63º SEMINáRIO DO GEL - 2015
Título: Em busca do ensino comunicativo de japonês: o foco na forma em sala de aula
Autor(es): Antonio Marcos Bueno da Silva Junior . In: SEMINÁRIO DO GEL, 63 , 2015, Programação... São Paulo (SP): GEL, 2015. Acesso em: 05/03/2024
Palavra-chave tarefas, japons/LE, foco na forma
Resumo

Com o surgimento da abordagem comunicativa em meados dos anos 80, vivemos diversas mudanças no processo de ensino-aprendizagem de línguas estrangeiras que implicaram em novos olhares para as teorias de aquisição de LE e também em inovações nas atividades realizadas em sala de aula. Em meio a essas inovações, surgiu o conceito de tarefas que segundo Nunan (1989) seria uma parte do trabalho de sala de aula que envolve os alunos na compreensão, manipulação, produção e interação na língua-alvo. Com o surgimento desta tipologia de atividades, passamos a questionar o foco que pode ser dado em sala de aula. Baseamo-nos na teoria proposta por Long (1998) que defende um foco intermediário entre o sentido e o foco na gramática. Para Long, mesmo em um ambiente dito como comunicativo, onde prioriza-se o sentido e o ensino de LE dentro de um contexto, é necessário também que haja uma atenção a gramática. Logo, Long define por foco na forma, esta atenção gramatical que surge dentro do bojo comunicativo e a atenção dada apenas às estruturas linguísticas ele denomina como foco nas formaS. A língua japonesa começou a ser ensinada no Brasil dentro das colônias dos imigrantes japoneses, em um contexto onde o Japonês era a primeira língua de muitos falantes.
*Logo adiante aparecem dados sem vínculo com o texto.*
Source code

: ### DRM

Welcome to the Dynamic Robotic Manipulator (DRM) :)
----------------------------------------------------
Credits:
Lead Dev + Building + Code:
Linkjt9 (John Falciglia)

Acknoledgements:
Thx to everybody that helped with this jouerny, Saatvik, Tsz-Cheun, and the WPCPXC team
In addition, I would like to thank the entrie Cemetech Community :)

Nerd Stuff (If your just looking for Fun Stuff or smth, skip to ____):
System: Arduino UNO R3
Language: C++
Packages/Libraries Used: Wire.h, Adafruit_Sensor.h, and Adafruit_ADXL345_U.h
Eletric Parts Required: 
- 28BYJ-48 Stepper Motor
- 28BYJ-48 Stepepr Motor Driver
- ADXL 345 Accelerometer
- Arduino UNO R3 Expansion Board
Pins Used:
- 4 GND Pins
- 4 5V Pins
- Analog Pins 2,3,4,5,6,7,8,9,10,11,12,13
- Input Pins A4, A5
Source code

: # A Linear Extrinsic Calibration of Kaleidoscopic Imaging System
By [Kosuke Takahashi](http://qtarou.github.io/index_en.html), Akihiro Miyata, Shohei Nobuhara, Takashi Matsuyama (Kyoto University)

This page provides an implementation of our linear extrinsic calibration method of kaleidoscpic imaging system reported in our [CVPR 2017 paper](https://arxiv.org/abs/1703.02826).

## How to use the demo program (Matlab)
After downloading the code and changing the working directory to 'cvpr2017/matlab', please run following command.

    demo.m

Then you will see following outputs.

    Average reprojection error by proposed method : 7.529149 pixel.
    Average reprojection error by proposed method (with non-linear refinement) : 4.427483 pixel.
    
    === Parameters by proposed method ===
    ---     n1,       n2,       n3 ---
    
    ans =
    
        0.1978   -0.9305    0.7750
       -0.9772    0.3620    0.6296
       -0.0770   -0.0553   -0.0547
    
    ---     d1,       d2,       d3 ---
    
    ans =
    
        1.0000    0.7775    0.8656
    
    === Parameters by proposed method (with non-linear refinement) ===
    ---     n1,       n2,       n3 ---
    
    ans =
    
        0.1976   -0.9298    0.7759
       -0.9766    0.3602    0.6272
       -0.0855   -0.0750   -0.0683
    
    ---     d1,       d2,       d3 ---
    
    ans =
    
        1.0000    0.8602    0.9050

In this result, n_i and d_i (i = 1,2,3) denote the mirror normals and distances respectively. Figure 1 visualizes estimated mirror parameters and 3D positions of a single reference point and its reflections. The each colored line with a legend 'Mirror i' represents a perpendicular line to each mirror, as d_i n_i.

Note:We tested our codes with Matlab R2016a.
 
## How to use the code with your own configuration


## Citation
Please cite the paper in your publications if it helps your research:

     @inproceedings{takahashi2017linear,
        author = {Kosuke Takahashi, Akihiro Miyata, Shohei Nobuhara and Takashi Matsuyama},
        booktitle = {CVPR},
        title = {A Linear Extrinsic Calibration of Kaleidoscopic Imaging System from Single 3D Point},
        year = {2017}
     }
Entretanto, o japonês como língua estrangeira passa a ser ensinado nos anos 90 no Brasil, conforme afirma Morales (2008), logo este cenário do Japonês/LE ainda é recente e em muitos aspectos ainda permeia um ensino mais tradicional. Logo a proposta do presente trabalho é apresentar quais tipos de atividades com foco na forma foram elaboradas dentro de um curso de Japonês baseado na abordagem comunicativa em tarefas, oferecido pelo Centro de Línguas e Desenvolvimento de Professores (CLDP) da Unesp de Assis, baseando-se na análise do corpus de elaboração tarefas, sua aplicação e o seu resultado. Para a coleta de dados, como estratégia metodológica, utilizamos a gravação em áudio, análise dos planos anterior/posterior às aulas e questionários solicitados aos alunos. Como suporte teórico nos apoiamos nos estudos acerca da abordagem comunicativa (Canele e Swain, 1980; AlmeidaFIlho, 1993; Thompson, 1996), nos estudos sobre as características, formação e aplicação das tarefas (Prabhu, 1987; Nunan, 2004; Barbirato, 1999) e da definição entre foco na forma contraposto ao foco nas formas proposto por Long (1998).